**Problem to solve**
Present the data once more in exactly its original form.

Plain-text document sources
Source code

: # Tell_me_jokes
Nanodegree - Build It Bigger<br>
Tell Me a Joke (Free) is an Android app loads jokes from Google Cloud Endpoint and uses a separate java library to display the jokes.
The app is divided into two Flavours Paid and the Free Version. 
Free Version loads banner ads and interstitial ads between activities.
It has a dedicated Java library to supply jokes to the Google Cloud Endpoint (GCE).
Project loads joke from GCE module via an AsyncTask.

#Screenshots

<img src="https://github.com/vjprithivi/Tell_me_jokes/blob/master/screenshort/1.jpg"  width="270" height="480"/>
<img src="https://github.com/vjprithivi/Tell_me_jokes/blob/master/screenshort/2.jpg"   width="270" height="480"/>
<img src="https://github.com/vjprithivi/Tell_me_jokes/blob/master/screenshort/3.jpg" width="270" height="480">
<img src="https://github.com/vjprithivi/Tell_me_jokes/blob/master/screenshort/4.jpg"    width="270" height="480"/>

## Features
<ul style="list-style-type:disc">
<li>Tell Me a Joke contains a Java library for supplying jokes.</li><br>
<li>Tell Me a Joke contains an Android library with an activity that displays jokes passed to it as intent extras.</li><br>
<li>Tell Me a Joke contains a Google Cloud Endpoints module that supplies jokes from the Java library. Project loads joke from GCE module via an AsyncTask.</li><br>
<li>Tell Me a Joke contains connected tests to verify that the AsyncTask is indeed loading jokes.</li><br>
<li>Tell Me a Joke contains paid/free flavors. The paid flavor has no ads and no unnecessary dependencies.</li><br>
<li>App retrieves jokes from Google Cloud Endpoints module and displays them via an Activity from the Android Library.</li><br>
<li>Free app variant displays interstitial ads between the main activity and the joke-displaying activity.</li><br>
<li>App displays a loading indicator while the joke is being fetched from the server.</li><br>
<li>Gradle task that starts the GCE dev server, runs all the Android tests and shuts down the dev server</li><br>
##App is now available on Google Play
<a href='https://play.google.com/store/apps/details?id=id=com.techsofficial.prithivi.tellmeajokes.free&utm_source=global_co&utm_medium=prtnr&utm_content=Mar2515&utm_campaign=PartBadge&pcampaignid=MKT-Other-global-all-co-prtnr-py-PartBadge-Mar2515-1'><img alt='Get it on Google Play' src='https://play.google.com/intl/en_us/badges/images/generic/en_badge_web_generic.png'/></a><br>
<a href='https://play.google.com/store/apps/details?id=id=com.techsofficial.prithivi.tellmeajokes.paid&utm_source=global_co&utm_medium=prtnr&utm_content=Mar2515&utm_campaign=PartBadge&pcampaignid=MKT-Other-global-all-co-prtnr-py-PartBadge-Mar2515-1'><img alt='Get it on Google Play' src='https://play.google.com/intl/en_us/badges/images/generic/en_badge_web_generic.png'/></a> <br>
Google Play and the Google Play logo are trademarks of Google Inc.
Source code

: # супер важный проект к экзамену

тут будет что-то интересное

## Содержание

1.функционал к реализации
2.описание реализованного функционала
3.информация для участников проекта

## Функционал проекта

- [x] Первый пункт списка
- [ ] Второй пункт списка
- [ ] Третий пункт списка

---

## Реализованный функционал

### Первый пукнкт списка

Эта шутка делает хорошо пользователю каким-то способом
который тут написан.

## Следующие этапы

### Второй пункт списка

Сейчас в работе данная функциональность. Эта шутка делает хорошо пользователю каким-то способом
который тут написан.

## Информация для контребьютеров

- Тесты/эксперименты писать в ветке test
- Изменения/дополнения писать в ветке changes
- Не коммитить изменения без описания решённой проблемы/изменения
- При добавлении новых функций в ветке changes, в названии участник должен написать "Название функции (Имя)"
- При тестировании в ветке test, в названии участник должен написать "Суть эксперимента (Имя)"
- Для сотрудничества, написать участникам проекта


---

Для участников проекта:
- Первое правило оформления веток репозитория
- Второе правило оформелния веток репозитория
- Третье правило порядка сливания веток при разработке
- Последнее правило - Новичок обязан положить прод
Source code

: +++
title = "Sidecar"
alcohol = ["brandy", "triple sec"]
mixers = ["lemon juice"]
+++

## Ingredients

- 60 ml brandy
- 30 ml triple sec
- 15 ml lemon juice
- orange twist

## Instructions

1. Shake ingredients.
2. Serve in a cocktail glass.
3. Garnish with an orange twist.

**Exercise result**
Source code

: # Tell_me_jokes
Nanodegree - Build It Bigger<br>
Tell Me a Joke (Free) is an Android app loads jokes from Google Cloud Endpoint and uses a separate java library to display the jokes.
The app is divided into two Flavours Paid and the Free Version. 
Free Version loads banner ads and interstitial ads between activities.
It has a dedicated Java library to supply jokes to the Google Cloud Endpoint (GCE).
Project loads joke from GCE module via an AsyncTask.

#Screenshots

<img src="https://github.com/vjprithivi/Tell_me_jokes/blob/master/screenshort/1.jpg"  width="270" height="480"/>
<img src="https://github.com/vjprithivi/Tell_me_jokes/blob/master/screenshort/2.jpg"   width="270" height="480"/>
<img src="https://github.com/vjprithivi/Tell_me_jokes/blob/master/screenshort/3.jpg" width="270" height="480">
<img src="https://github.com/vjprithivi/Tell_me_jokes/blob/master/screenshort/4.jpg"    width="270" height="480"/>

## Features
<ul style="list-style-type:disc">
<li>Tell Me a Joke contains a Java library for supplying jokes.</li><br>
<li>Tell Me a Joke contains an Android library with an activity that displays jokes passed to it as intent extras.</li><br>
<li>Tell Me a Joke contains a Google Cloud Endpoints module that supplies jokes from the Java library. Project loads joke from GCE module via an AsyncTask.</li><br>
<li>Tell Me a Joke contains connected tests to verify that the AsyncTask is indeed loading jokes.</li><br>
<li>Tell Me a Joke contains paid/free flavors. The paid flavor has no ads and no unnecessary dependencies.</li><br>
<li>App retrieves jokes from Google Cloud Endpoints module and displays them via an Activity from the Android Library.</li><br>
<li>Free app variant displays interstitial ads between the main activity and the joke-displaying activity.</li><br>
<li>App displays a loading indicator while the joke is being fetched from the server.</li><br>
<li>Gradle task that starts the GCE dev server, runs all the Android tests and shuts down the dev server</li><br>
##App is now available on Google Play
<a href='https://play.google.com/store/apps/details?id=id=com.techsofficial.prithivi.tellmeajokes.free&utm_source=global_co&utm_medium=prtnr&utm_content=Mar2515&utm_campaign=PartBadge&pcampaignid=MKT-Other-global-all-co-prtnr-py-PartBadge-Mar2515-1'><img alt='Get it on Google Play' src='https://play.google.com/intl/en_us/badges/images/generic/en_badge_web_generic.png'/></a><br>
<a href='https://play.google.com/store/apps/details?id=id=com.techsofficial.prithivi.tellmeajokes.paid&utm_source=global_co&utm_medium=prtnr&utm_content=Mar2515&utm_campaign=PartBadge&pcampaignid=MKT-Other-global-all-co-prtnr-py-PartBadge-Mar2515-1'><img alt='Get it on Google Play' src='https://play.google.com/intl/en_us/badges/images/generic/en_badge_web_generic.png'/></a> <br>
Google Play and the Google Play logo are trademarks of Google Inc.
Source code

: # супер важный проект к экзамену

тут будет что-то интересное

## Содержание

1.функционал к реализации
2.описание реализованного функционала
3.информация для участников проекта

## Функционал проекта

- [x] Первый пункт списка
- [ ] Второй пункт списка
- [ ] Третий пункт списка

---

## Реализованный функционал

### Первый пукнкт списка

Эта шутка делает хорошо пользователю каким-то способом
который тут написан.

## Следующие этапы

### Второй пункт списка

Сейчас в работе данная функциональность. Эта шутка делает хорошо пользователю каким-то способом
который тут написан.

## Информация для контребьютеров

- Тесты/эксперименты писать в ветке test
- Изменения/дополнения писать в ветке changes
- Не коммитить изменения без описания решённой проблемы/изменения
- При добавлении новых функций в ветке changes, в названии участник должен написать "Название функции (Имя)"
- При тестировании в ветке test, в названии участник должен написать "Суть эксперимента (Имя)"
- Для сотрудничества, написать участникам проекта


---

Для участников проекта:
- Первое правило оформления веток репозитория
- Второе правило оформелния веток репозитория
- Третье правило порядка сливания веток при разработке
- Последнее правило - Новичок обязан положить прод
Source code

: +++
title = "Sidecar"
alcohol = ["brandy", "triple sec"]
mixers = ["lemon juice"]
+++

## Ingredients

- 60 ml brandy
- 30 ml triple sec
- 15 ml lemon juice
- orange twist

## Instructions

1. Shake ingredients.
2. Serve in a cocktail glass.
3. Garnish with an orange twist.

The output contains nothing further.